[Source data]
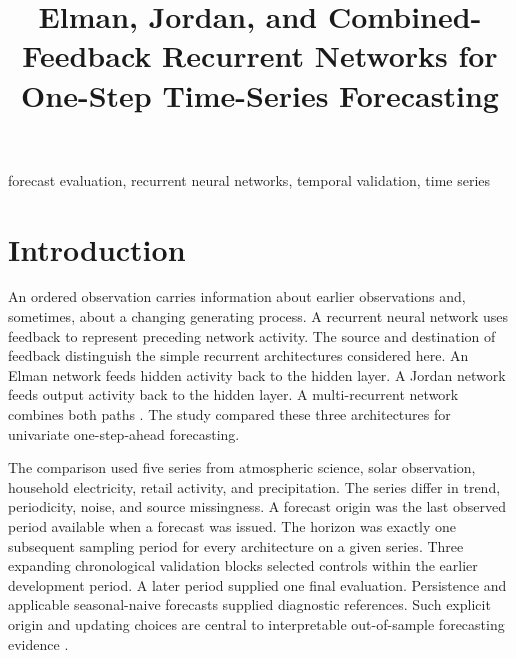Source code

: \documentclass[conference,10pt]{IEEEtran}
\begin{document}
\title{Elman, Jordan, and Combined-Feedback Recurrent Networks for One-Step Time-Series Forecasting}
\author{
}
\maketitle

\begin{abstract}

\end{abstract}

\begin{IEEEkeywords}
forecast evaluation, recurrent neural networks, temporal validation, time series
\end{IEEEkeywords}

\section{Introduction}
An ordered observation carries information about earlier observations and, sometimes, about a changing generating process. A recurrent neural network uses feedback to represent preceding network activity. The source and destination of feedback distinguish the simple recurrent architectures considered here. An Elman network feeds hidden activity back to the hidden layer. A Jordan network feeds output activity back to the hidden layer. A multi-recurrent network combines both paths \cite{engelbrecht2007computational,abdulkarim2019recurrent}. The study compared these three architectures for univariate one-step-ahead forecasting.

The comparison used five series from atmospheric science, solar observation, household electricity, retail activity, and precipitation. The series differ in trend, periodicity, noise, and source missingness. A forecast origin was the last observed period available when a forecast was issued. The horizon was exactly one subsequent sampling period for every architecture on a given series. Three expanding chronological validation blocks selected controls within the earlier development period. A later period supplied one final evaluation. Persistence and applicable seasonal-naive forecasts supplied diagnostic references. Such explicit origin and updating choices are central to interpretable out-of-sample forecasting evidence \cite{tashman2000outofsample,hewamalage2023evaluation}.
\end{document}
---
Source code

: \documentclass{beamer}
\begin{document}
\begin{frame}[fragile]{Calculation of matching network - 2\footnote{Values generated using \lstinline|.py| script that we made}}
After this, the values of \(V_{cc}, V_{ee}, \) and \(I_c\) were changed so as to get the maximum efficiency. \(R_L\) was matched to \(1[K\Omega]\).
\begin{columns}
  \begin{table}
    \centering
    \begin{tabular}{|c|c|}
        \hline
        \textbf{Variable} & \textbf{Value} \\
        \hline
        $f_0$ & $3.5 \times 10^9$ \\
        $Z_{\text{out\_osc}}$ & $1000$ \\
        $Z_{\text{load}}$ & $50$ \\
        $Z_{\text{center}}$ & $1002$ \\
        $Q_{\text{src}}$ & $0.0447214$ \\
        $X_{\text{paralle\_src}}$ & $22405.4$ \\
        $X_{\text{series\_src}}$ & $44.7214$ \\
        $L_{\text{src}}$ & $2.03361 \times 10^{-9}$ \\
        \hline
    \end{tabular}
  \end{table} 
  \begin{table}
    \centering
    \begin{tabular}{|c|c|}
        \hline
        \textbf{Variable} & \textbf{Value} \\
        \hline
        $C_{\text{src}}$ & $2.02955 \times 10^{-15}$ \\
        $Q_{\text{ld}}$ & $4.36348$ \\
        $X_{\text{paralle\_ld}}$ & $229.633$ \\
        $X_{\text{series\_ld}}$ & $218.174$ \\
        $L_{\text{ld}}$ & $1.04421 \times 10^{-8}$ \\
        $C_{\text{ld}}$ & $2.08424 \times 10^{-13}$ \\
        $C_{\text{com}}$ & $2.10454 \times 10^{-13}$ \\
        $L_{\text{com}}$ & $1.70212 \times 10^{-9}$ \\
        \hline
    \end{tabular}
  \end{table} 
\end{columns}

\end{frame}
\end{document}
==
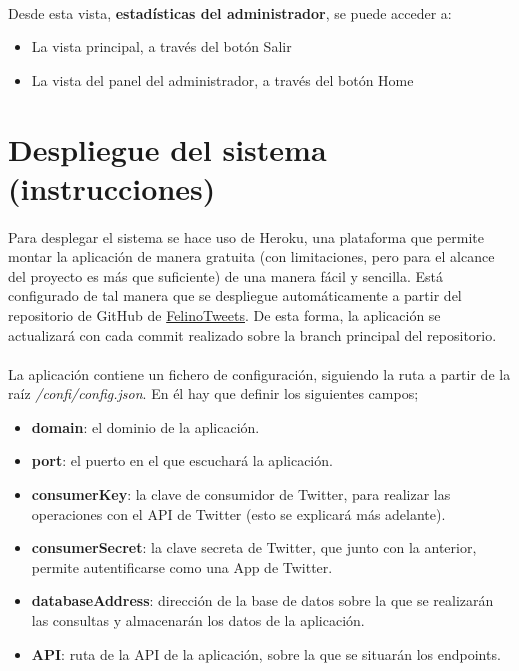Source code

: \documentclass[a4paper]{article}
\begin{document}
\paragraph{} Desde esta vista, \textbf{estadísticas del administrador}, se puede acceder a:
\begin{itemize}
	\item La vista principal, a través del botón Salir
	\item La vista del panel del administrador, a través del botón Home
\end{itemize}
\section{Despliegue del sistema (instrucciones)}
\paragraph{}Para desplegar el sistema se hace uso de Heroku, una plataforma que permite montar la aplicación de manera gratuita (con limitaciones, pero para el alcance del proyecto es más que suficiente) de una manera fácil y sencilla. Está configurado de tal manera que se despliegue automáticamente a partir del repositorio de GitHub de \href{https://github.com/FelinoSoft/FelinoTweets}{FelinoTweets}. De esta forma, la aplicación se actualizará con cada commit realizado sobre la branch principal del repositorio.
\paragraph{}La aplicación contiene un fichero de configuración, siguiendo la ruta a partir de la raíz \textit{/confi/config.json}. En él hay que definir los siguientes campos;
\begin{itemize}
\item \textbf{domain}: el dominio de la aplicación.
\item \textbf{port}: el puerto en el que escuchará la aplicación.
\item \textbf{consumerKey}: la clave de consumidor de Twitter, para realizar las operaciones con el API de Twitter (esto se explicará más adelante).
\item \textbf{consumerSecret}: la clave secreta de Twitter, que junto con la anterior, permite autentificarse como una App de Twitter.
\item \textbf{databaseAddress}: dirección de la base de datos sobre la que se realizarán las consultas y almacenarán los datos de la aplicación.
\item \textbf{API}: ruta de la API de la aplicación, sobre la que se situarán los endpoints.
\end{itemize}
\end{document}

**Task goal:**
The lines needed are those in the data above that hold the string "Twitter"; copy each of them.

**Solution:**
\item \textbf{consumerKey}: la clave de consumidor de Twitter, para realizar las operaciones con el API de Twitter (esto se explicará más adelante).
\item \textbf{consumerSecret}: la clave secreta de Twitter, que junto con la anterior, permite autentificarse como una App de Twitter.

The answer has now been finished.